╔══

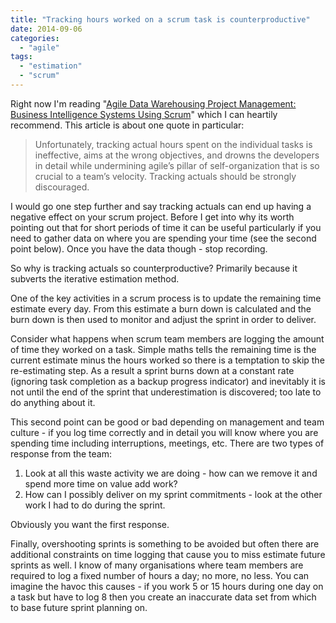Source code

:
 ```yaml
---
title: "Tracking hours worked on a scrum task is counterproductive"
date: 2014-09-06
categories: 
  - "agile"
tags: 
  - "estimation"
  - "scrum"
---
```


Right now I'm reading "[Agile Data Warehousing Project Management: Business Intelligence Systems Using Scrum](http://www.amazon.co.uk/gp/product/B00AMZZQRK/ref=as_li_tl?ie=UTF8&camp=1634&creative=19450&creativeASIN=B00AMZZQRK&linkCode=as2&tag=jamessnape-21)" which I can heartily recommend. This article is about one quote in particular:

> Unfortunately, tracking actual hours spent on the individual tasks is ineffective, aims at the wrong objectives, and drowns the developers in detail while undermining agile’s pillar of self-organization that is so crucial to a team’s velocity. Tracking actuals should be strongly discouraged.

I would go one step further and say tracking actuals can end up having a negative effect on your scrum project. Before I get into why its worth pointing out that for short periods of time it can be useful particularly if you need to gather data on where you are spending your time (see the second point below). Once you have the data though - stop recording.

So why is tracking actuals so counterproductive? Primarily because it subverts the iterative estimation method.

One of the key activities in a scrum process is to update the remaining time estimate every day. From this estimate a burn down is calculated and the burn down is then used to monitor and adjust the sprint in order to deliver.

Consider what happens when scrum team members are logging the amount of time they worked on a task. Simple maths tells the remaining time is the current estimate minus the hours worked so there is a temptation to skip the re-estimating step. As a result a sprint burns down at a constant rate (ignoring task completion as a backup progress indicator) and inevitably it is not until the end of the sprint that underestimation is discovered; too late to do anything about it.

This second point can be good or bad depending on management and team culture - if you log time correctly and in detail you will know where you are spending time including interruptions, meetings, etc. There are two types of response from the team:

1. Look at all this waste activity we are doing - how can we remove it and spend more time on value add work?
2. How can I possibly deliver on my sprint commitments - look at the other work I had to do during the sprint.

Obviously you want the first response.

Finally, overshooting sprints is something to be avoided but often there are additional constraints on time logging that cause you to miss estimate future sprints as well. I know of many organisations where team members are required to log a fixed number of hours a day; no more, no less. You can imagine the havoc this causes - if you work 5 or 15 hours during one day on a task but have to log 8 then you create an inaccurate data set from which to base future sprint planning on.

╚══

• YOUR ASSIGNMENT
Copy the lines of the data above exactly as written, beginning with the line containing "One of the key" and ending with the line containing "Obviously you want the first response.", and leave out all other lines.

• WRITTEN REPLY
One of the key activities in a scrum process is to update the remaining time estimate every day. From this estimate a burn down is calculated and the burn down is then used to monitor and adjust the sprint in order to deliver.

Consider what happens when scrum team members are logging the amount of time they worked on a task. Simple maths tells the remaining time is the current estimate minus the hours worked so there is a temptation to skip the re-estimating step. As a result a sprint burns down at a constant rate (ignoring task completion as a backup progress indicator) and inevitably it is not until the end of the sprint that underestimation is discovered; too late to do anything about it.

This second point can be good or bad depending on management and team culture - if you log time correctly and in detail you will know where you are spending time including interruptions, meetings, etc. There are two types of response from the team:

1. Look at all this waste activity we are doing - how can we remove it and spend more time on value add work?
2. How can I possibly deliver on my sprint commitments - look at the other work I had to do during the sprint.

Obviously you want the first response.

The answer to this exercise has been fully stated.